From Thomas Friedman's column:
President Obama is leading. He is protecting the very rules that are the foundation of any healthy democracy. He is leading by not giving in to this blackmail, because if he did he would undermine the principle of majority rule that is the bedrock of our democracy. That system guarantees the minority the right to be heard and to run for office and become the majority, but it also ensures that once voters have spoken, and their representatives have voted — and, if legally challenged, the Supreme Court has also ruled in their favor — the majority decision holds sway. A minority of a minority, which has lost every democratic means to secure its agenda, has no right to now threaten to tank our economy if its demands are not met. If we do not preserve this system, nothing will ever be settled again in American politics. There would be nothing to prevent a future Democratic Congress from using the exact same blackmail to try to overturn a law enacted by their Republican rivals....The reason so many mainstream Republican lawmakers want Obama to give something to Cruz & Co. is that they want to get out of this mess, but they're all afraid to stand up to the far-right fringe themselves — with its bullying network of barking talk-show hosts and moneymen.
If anyone is bullying and barking here, it is Mr. Friedman.
Here are some of the ways he is incorrect.
First, he writes: "A minority of a minority, which has lost every democratic means to secure its agenda, has no right to now threaten to tank our economy if its demands are not met." First, they have not lost every democratic means to secure their agenda. They won a majority of seats in the House of Representatives, and they won enough seats in the Senate to prevent the Democrats from having a filibuster-proof majority.

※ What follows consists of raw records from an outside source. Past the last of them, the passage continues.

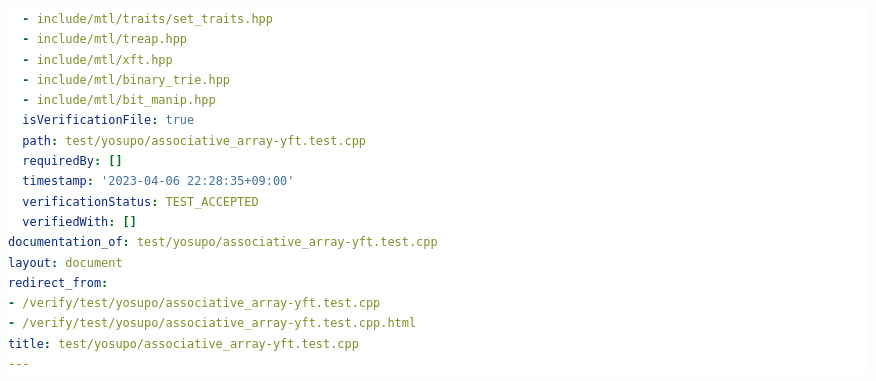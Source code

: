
 ```yaml
  - include/mtl/traits/set_traits.hpp
  - include/mtl/treap.hpp
  - include/mtl/xft.hpp
  - include/mtl/binary_trie.hpp
  - include/mtl/bit_manip.hpp
  isVerificationFile: true
  path: test/yosupo/associative_array-yft.test.cpp
  requiredBy: []
  timestamp: '2023-04-06 22:28:35+09:00'
  verificationStatus: TEST_ACCEPTED
  verifiedWith: []
documentation_of: test/yosupo/associative_array-yft.test.cpp
layout: document
redirect_from:
- /verify/test/yosupo/associative_array-yft.test.cpp
- /verify/test/yosupo/associative_array-yft.test.cpp.html
title: test/yosupo/associative_array-yft.test.cpp
---
```

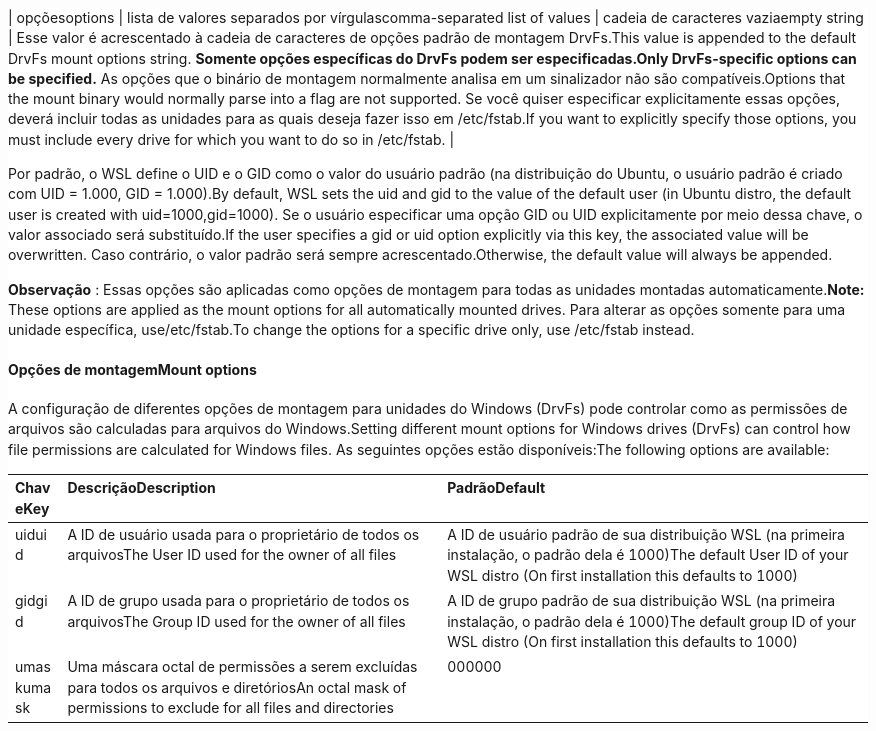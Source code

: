 | <span data-ttu-id="5cb3b-228">opções</span><span class="sxs-lookup"><span data-stu-id="5cb3b-228">options</span></span>    | <span data-ttu-id="5cb3b-229">lista de valores separados por vírgulas</span><span class="sxs-lookup"><span data-stu-id="5cb3b-229">comma-separated list of values</span></span> | <span data-ttu-id="5cb3b-230">cadeia de caracteres vazia</span><span class="sxs-lookup"><span data-stu-id="5cb3b-230">empty string</span></span> | <span data-ttu-id="5cb3b-231">Esse valor é acrescentado à cadeia de caracteres de opções padrão de montagem DrvFs.</span><span class="sxs-lookup"><span data-stu-id="5cb3b-231">This value is appended to the default DrvFs mount options string.</span></span> <span data-ttu-id="5cb3b-232">**Somente opções específicas do DrvFs podem ser especificadas.**</span><span class="sxs-lookup"><span data-stu-id="5cb3b-232">**Only DrvFs-specific options can be specified.**</span></span> <span data-ttu-id="5cb3b-233">As opções que o binário de montagem normalmente analisa em um sinalizador não são compatíveis.</span><span class="sxs-lookup"><span data-stu-id="5cb3b-233">Options that the mount binary would normally parse into a flag are not supported.</span></span> <span data-ttu-id="5cb3b-234">Se você quiser especificar explicitamente essas opções, deverá incluir todas as unidades para as quais deseja fazer isso em /etc/fstab.</span><span class="sxs-lookup"><span data-stu-id="5cb3b-234">If you want to explicitly specify those options, you must include every drive for which you want to do so in /etc/fstab.</span></span> |

<span data-ttu-id="5cb3b-235">Por padrão, o WSL define o UID e o GID como o valor do usuário padrão (na distribuição do Ubuntu, o usuário padrão é criado com UID = 1.000, GID = 1.000).</span><span class="sxs-lookup"><span data-stu-id="5cb3b-235">By default, WSL sets the uid and gid to the value of the default user (in Ubuntu distro, the default user is created with uid=1000,gid=1000).</span></span> <span data-ttu-id="5cb3b-236">Se o usuário especificar uma opção GID ou UID explicitamente por meio dessa chave, o valor associado será substituído.</span><span class="sxs-lookup"><span data-stu-id="5cb3b-236">If the user specifies a gid or uid option explicitly via this key, the associated value will be overwritten.</span></span> <span data-ttu-id="5cb3b-237">Caso contrário, o valor padrão será sempre acrescentado.</span><span class="sxs-lookup"><span data-stu-id="5cb3b-237">Otherwise, the default value will always be appended.</span></span>

<span data-ttu-id="5cb3b-238">**Observação** : Essas opções são aplicadas como opções de montagem para todas as unidades montadas automaticamente.</span><span class="sxs-lookup"><span data-stu-id="5cb3b-238">**Note:** These options are applied as the mount options for all automatically mounted drives.</span></span> <span data-ttu-id="5cb3b-239">Para alterar as opções somente para uma unidade específica, use/etc/fstab.</span><span class="sxs-lookup"><span data-stu-id="5cb3b-239">To change the options for a specific drive only, use /etc/fstab instead.</span></span>

#### <a name="mount-options"></a><span data-ttu-id="5cb3b-240">Opções de montagem</span><span class="sxs-lookup"><span data-stu-id="5cb3b-240">Mount options</span></span>

<span data-ttu-id="5cb3b-241">A configuração de diferentes opções de montagem para unidades do Windows (DrvFs) pode controlar como as permissões de arquivos são calculadas para arquivos do Windows.</span><span class="sxs-lookup"><span data-stu-id="5cb3b-241">Setting different mount options for Windows drives (DrvFs) can control how file permissions are calculated for Windows files.</span></span> <span data-ttu-id="5cb3b-242">As seguintes opções estão disponíveis:</span><span class="sxs-lookup"><span data-stu-id="5cb3b-242">The following options are available:</span></span>

| <span data-ttu-id="5cb3b-243">Chave</span><span class="sxs-lookup"><span data-stu-id="5cb3b-243">Key</span></span> | <span data-ttu-id="5cb3b-244">Descrição</span><span class="sxs-lookup"><span data-stu-id="5cb3b-244">Description</span></span> | <span data-ttu-id="5cb3b-245">Padrão</span><span class="sxs-lookup"><span data-stu-id="5cb3b-245">Default</span></span> |
|:----|:----|:----|
|<span data-ttu-id="5cb3b-246">uid</span><span class="sxs-lookup"><span data-stu-id="5cb3b-246">uid</span></span>| <span data-ttu-id="5cb3b-247">A ID de usuário usada para o proprietário de todos os arquivos</span><span class="sxs-lookup"><span data-stu-id="5cb3b-247">The User ID used for the owner of all files</span></span> | <span data-ttu-id="5cb3b-248">A ID de usuário padrão de sua distribuição WSL (na primeira instalação, o padrão dela é 1000)</span><span class="sxs-lookup"><span data-stu-id="5cb3b-248">The default User ID of your WSL distro (On first installation this defaults to 1000)</span></span>
|<span data-ttu-id="5cb3b-249">gid</span><span class="sxs-lookup"><span data-stu-id="5cb3b-249">gid</span></span>| <span data-ttu-id="5cb3b-250">A ID de grupo usada para o proprietário de todos os arquivos</span><span class="sxs-lookup"><span data-stu-id="5cb3b-250">The Group ID used for the owner of all files</span></span> | <span data-ttu-id="5cb3b-251">A ID de grupo padrão de sua distribuição WSL (na primeira instalação, o padrão dela é 1000)</span><span class="sxs-lookup"><span data-stu-id="5cb3b-251">The default group ID of your WSL distro (On first installation this defaults to 1000)</span></span>
|<span data-ttu-id="5cb3b-252">umask</span><span class="sxs-lookup"><span data-stu-id="5cb3b-252">umask</span></span> | <span data-ttu-id="5cb3b-253">Uma máscara octal de permissões a serem excluídas para todos os arquivos e diretórios</span><span class="sxs-lookup"><span data-stu-id="5cb3b-253">An octal mask of permissions to exclude for all files and directories</span></span> | <span data-ttu-id="5cb3b-254">000</span><span class="sxs-lookup"><span data-stu-id="5cb3b-254">000</span></span>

Second, the Republicans are not threatening "to tank our economy." People said the sequester was going to tank the economy and it did not. The Republican fear is that ObamaCare is going to hurt the economy, and they are trying to help the economy by getting President Obama to delay it.
Third, the idea that "nothing will ever be settled again in American politics" is nonsense. Things change all the time in American politics. Prohibition was imposed, then repealed. The Bush tax cuts were imposed, then partially repealed. Welfare was reformed. Congress revises laws that have been passed all the time.